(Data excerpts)
▬▬▬

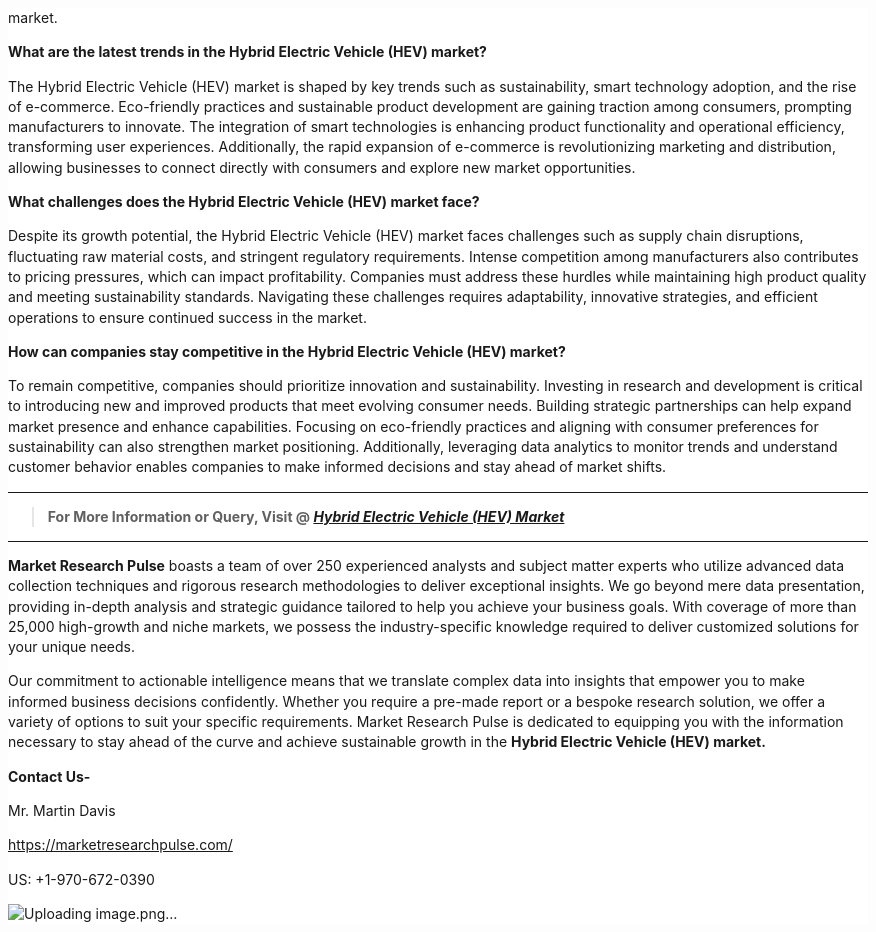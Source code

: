 market.</p><p><strong>What are the latest trends in the Hybrid Electric Vehicle (HEV) market?</strong></p><p>The Hybrid Electric Vehicle (HEV) market is shaped by key trends such as sustainability, smart technology adoption, and the rise of e-commerce. Eco-friendly practices and sustainable product development are gaining traction among consumers, prompting manufacturers to innovate. The integration of smart technologies is enhancing product functionality and operational efficiency, transforming user experiences. Additionally, the rapid expansion of e-commerce is revolutionizing marketing and distribution, allowing businesses to connect directly with consumers and explore new market opportunities.</p><p><strong>What challenges does the Hybrid Electric Vehicle (HEV) market face?</strong></p><p>Despite its growth potential, the Hybrid Electric Vehicle (HEV) market faces challenges such as supply chain disruptions, fluctuating raw material costs, and stringent regulatory requirements. Intense competition among manufacturers also contributes to pricing pressures, which can impact profitability. Companies must address these hurdles while maintaining high product quality and meeting sustainability standards. Navigating these challenges requires adaptability, innovative strategies, and efficient operations to ensure continued success in the market.</p><p><strong>How can companies stay competitive in the Hybrid Electric Vehicle (HEV) market?</strong></p><p>To remain competitive, companies should prioritize innovation and sustainability. Investing in research and development is critical to introducing new and improved products that meet evolving consumer needs. Building strategic partnerships can help expand market presence and enhance capabilities. Focusing on eco-friendly practices and aligning with consumer preferences for sustainability can also strengthen market positioning. Additionally, leveraging data analytics to monitor trends and understand customer behavior enables companies to make informed decisions and stay ahead of market shifts.</p><hr /><blockquote><p><strong>For More Information or Query, Visit @&nbsp;<em><a href="https://marketresearchpulse.com/report/142112/hybrid-electric-vehicle-hev-market?utm_source=Linkedin&utm_medium=021">Hybrid Electric Vehicle (HEV) Market</a></em></strong></p></blockquote><hr /><p><strong>Market Research Pulse</strong> boasts a team of over 250 experienced analysts and subject matter experts who utilize advanced data collection techniques and rigorous research methodologies to deliver exceptional insights. We go beyond mere data presentation, providing in-depth analysis and strategic guidance tailored to help you achieve your business goals. With coverage of more than 25,000 high-growth and niche markets, we possess the industry-specific knowledge required to deliver customized solutions for your unique needs.</p><p>Our commitment to actionable intelligence means that we translate complex data into insights that empower you to make informed business decisions confidently. Whether you require a pre-made report or a bespoke research solution, we offer a variety of options to suit your specific requirements. Market Research Pulse is dedicated to equipping you with the information necessary to stay ahead of the curve and achieve sustainable growth in the <strong>Hybrid Electric Vehicle (HEV) market.</strong></p><p><strong>Contact Us-</strong></p><p>Mr. Martin Davis</p><p>https://marketresearchpulse.com/</p><p>US: +1-970-672-0390</p>
![Uploading image.png…]()
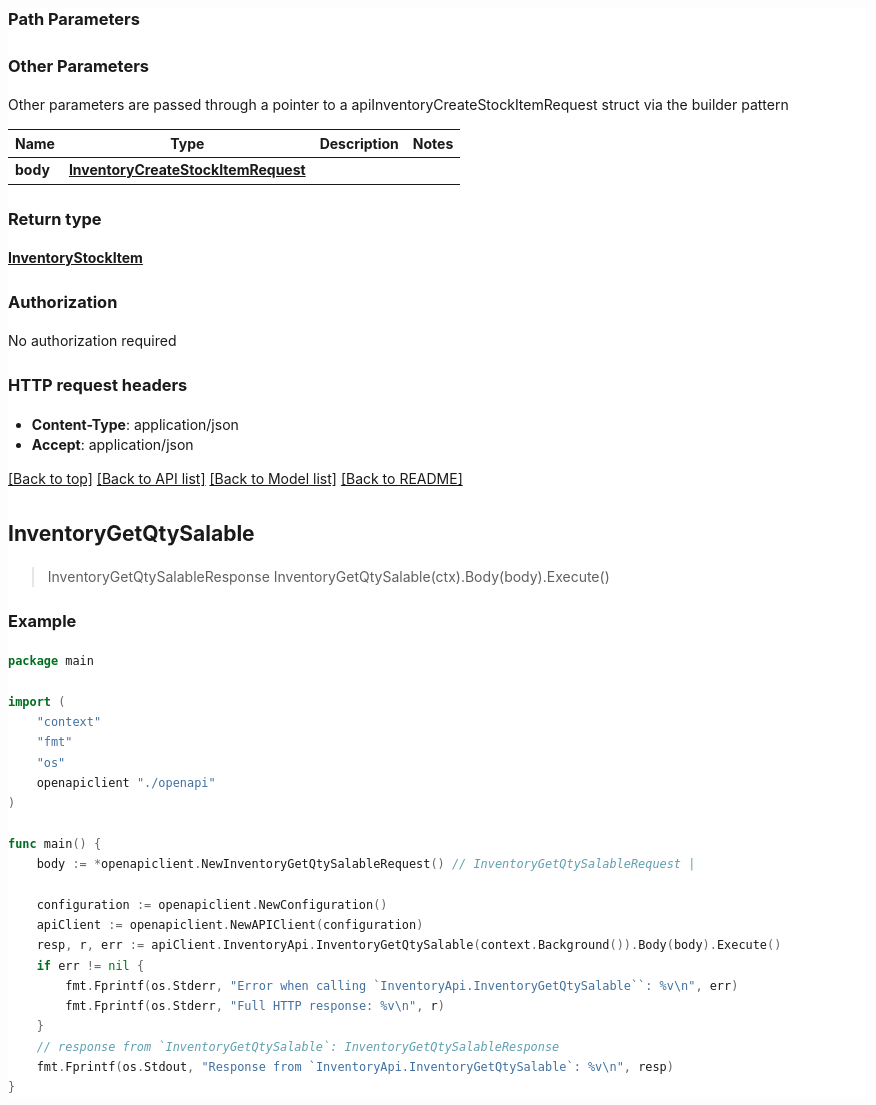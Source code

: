 ### Path Parameters



### Other Parameters

Other parameters are passed through a pointer to a apiInventoryCreateStockItemRequest struct via the builder pattern


Name | Type | Description  | Notes
------------- | ------------- | ------------- | -------------
 **body** | [**InventoryCreateStockItemRequest**](InventoryCreateStockItemRequest.md) |  | 

### Return type

[**InventoryStockItem**](InventoryStockItem.md)

### Authorization

No authorization required

### HTTP request headers

- **Content-Type**: application/json
- **Accept**: application/json

[[Back to top]](#) [[Back to API list]](../README.md#documentation-for-api-endpoints)
[[Back to Model list]](../README.md#documentation-for-models)
[[Back to README]](../README.md)


## InventoryGetQtySalable

> InventoryGetQtySalableResponse InventoryGetQtySalable(ctx).Body(body).Execute()



### Example

```go
package main

import (
    "context"
    "fmt"
    "os"
    openapiclient "./openapi"
)

func main() {
    body := *openapiclient.NewInventoryGetQtySalableRequest() // InventoryGetQtySalableRequest | 

    configuration := openapiclient.NewConfiguration()
    apiClient := openapiclient.NewAPIClient(configuration)
    resp, r, err := apiClient.InventoryApi.InventoryGetQtySalable(context.Background()).Body(body).Execute()
    if err != nil {
        fmt.Fprintf(os.Stderr, "Error when calling `InventoryApi.InventoryGetQtySalable``: %v\n", err)
        fmt.Fprintf(os.Stderr, "Full HTTP response: %v\n", r)
    }
    // response from `InventoryGetQtySalable`: InventoryGetQtySalableResponse
    fmt.Fprintf(os.Stdout, "Response from `InventoryApi.InventoryGetQtySalable`: %v\n", resp)
}
```
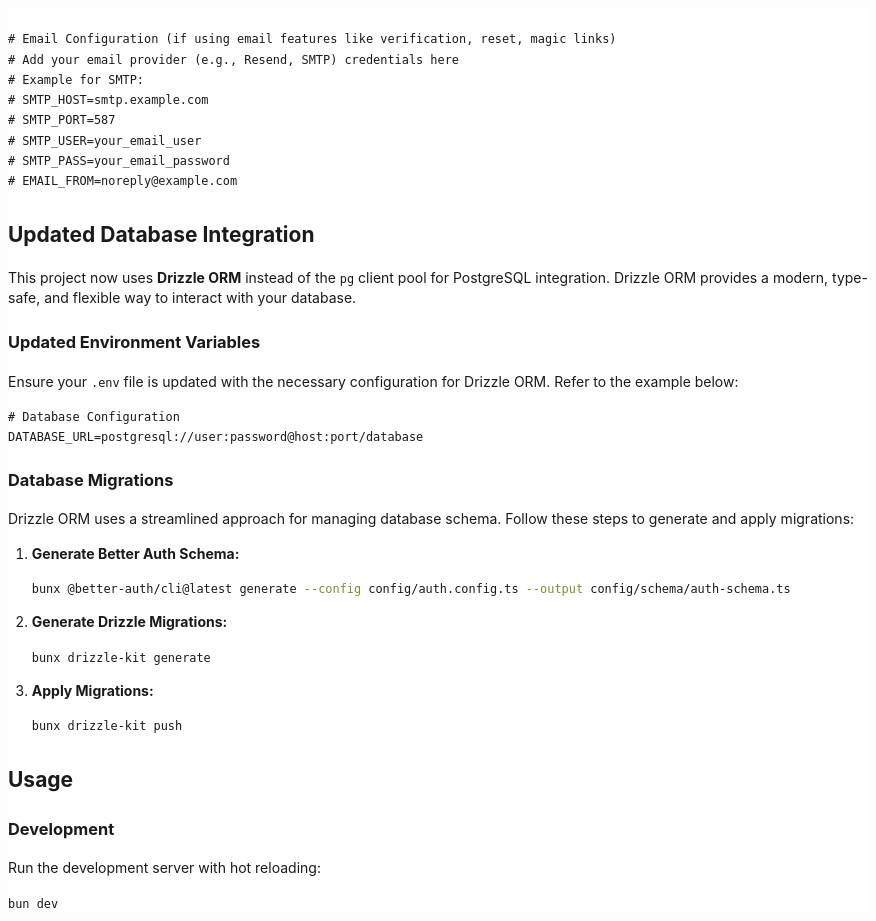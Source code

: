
 ```dotenv

# Email Configuration (if using email features like verification, reset, magic links)
# Add your email provider (e.g., Resend, SMTP) credentials here
# Example for SMTP:
# SMTP_HOST=smtp.example.com
# SMTP_PORT=587
# SMTP_USER=your_email_user
# SMTP_PASS=your_email_password
# EMAIL_FROM=noreply@example.com
```

## Updated Database Integration

This project now uses **Drizzle ORM** instead of the `pg` client pool for PostgreSQL integration. Drizzle ORM provides a modern, type-safe, and flexible way to interact with your database.

### Updated Environment Variables

Ensure your `.env` file is updated with the necessary configuration for Drizzle ORM. Refer to the example below:

```dotenv
# Database Configuration
DATABASE_URL=postgresql://user:password@host:port/database
```

### Database Migrations

Drizzle ORM uses a streamlined approach for managing database schema. Follow these steps to generate and apply migrations:

1. **Generate Better Auth Schema:**
   ```bash
   bunx @better-auth/cli@latest generate --config config/auth.config.ts --output config/schema/auth-schema.ts
   ```

2. **Generate Drizzle Migrations:**
   ```bash
   bunx drizzle-kit generate
   ```

3. **Apply Migrations:**
   ```bash
   bunx drizzle-kit push
   ```

## Usage

### Development

Run the development server with hot reloading:

```bash
bun dev
```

▬▬▬

Please copy out each line above exactly as written, but not the pictures.

SOLUTION FOR THIS PROBLEM:
Source code

: market.</p><p><strong>What are the latest trends in the Hybrid Electric Vehicle (HEV) market?</strong></p><p>The Hybrid Electric Vehicle (HEV) market is shaped by key trends such as sustainability, smart technology adoption, and the rise of e-commerce. Eco-friendly practices and sustainable product development are gaining traction among consumers, prompting manufacturers to innovate. The integration of smart technologies is enhancing product functionality and operational efficiency, transforming user experiences. Additionally, the rapid expansion of e-commerce is revolutionizing marketing and distribution, allowing businesses to connect directly with consumers and explore new market opportunities.</p><p><strong>What challenges does the Hybrid Electric Vehicle (HEV) market face?</strong></p><p>Despite its growth potential, the Hybrid Electric Vehicle (HEV) market faces challenges such as supply chain disruptions, fluctuating raw material costs, and stringent regulatory requirements. Intense competition among manufacturers also contributes to pricing pressures, which can impact profitability. Companies must address these hurdles while maintaining high product quality and meeting sustainability standards. Navigating these challenges requires adaptability, innovative strategies, and efficient operations to ensure continued success in the market.</p><p><strong>How can companies stay competitive in the Hybrid Electric Vehicle (HEV) market?</strong></p><p>To remain competitive, companies should prioritize innovation and sustainability. Investing in research and development is critical to introducing new and improved products that meet evolving consumer needs. Building strategic partnerships can help expand market presence and enhance capabilities. Focusing on eco-friendly practices and aligning with consumer preferences for sustainability can also strengthen market positioning. Additionally, leveraging data analytics to monitor trends and understand customer behavior enables companies to make informed decisions and stay ahead of market shifts.</p><hr /><blockquote><p><strong>For More Information or Query, Visit @&nbsp;<em><a href="https://marketresearchpulse.com/report/142112/hybrid-electric-vehicle-hev-market?utm_source=Linkedin&utm_medium=021">Hybrid Electric Vehicle (HEV) Market</a></em></strong></p></blockquote><hr /><p><strong>Market Research Pulse</strong> boasts a team of over 250 experienced analysts and subject matter experts who utilize advanced data collection techniques and rigorous research methodologies to deliver exceptional insights. We go beyond mere data presentation, providing in-depth analysis and strategic guidance tailored to help you achieve your business goals. With coverage of more than 25,000 high-growth and niche markets, we possess the industry-specific knowledge required to deliver customized solutions for your unique needs.</p><p>Our commitment to actionable intelligence means that we translate complex data into insights that empower you to make informed business decisions confidently. Whether you require a pre-made report or a bespoke research solution, we offer a variety of options to suit your specific requirements. Market Research Pulse is dedicated to equipping you with the information necessary to stay ahead of the curve and achieve sustainable growth in the <strong>Hybrid Electric Vehicle (HEV) market.</strong></p><p><strong>Contact Us-</strong></p><p>Mr. Martin Davis</p><p>https://marketresearchpulse.com/</p><p>US: +1-970-672-0390</p>
![Uploading image.png…]()
Source code

: ### Path Parameters



### Other Parameters

Other parameters are passed through a pointer to a apiInventoryCreateStockItemRequest struct via the builder pattern


Name | Type | Description  | Notes
------------- | ------------- | ------------- | -------------
 **body** | [**InventoryCreateStockItemRequest**](InventoryCreateStockItemRequest.md) |  | 

### Return type

[**InventoryStockItem**](InventoryStockItem.md)

### Authorization

No authorization required

### HTTP request headers

- **Content-Type**: application/json
- **Accept**: application/json

[[Back to top]](#) [[Back to API list]](../README.md#documentation-for-api-endpoints)
[[Back to Model list]](../README.md#documentation-for-models)
[[Back to README]](../README.md)


## InventoryGetQtySalable

> InventoryGetQtySalableResponse InventoryGetQtySalable(ctx).Body(body).Execute()



### Example

```go
package main

import (
    "context"
    "fmt"
    "os"
    openapiclient "./openapi"
)

func main() {
    body := *openapiclient.NewInventoryGetQtySalableRequest() // InventoryGetQtySalableRequest | 

    configuration := openapiclient.NewConfiguration()
    apiClient := openapiclient.NewAPIClient(configuration)
    resp, r, err := apiClient.InventoryApi.InventoryGetQtySalable(context.Background()).Body(body).Execute()
    if err != nil {
        fmt.Fprintf(os.Stderr, "Error when calling `InventoryApi.InventoryGetQtySalable``: %v\n", err)
        fmt.Fprintf(os.Stderr, "Full HTTP response: %v\n", r)
    }
    // response from `InventoryGetQtySalable`: InventoryGetQtySalableResponse
    fmt.Fprintf(os.Stdout, "Response from `InventoryApi.InventoryGetQtySalable`: %v\n", resp)
}
```
Source code

:
 ```dotenv

# Email Configuration (if using email features like verification, reset, magic links)
# Add your email provider (e.g., Resend, SMTP) credentials here
# Example for SMTP:
# SMTP_HOST=smtp.example.com
# SMTP_PORT=587
# SMTP_USER=your_email_user
# SMTP_PASS=your_email_password
# EMAIL_FROM=noreply@example.com
```

## Updated Database Integration

This project now uses **Drizzle ORM** instead of the `pg` client pool for PostgreSQL integration. Drizzle ORM provides a modern, type-safe, and flexible way to interact with your database.

### Updated Environment Variables

Ensure your `.env` file is updated with the necessary configuration for Drizzle ORM. Refer to the example below:

```dotenv
# Database Configuration
DATABASE_URL=postgresql://user:password@host:port/database
```

### Database Migrations

Drizzle ORM uses a streamlined approach for managing database schema. Follow these steps to generate and apply migrations:

1. **Generate Better Auth Schema:**
   ```bash
   bunx @better-auth/cli@latest generate --config config/auth.config.ts --output config/schema/auth-schema.ts
   ```

2. **Generate Drizzle Migrations:**
   ```bash
   bunx drizzle-kit generate
   ```

3. **Apply Migrations:**
   ```bash
   bunx drizzle-kit push
   ```

## Usage

### Development

Run the development server with hot reloading:

```bash
bun dev
```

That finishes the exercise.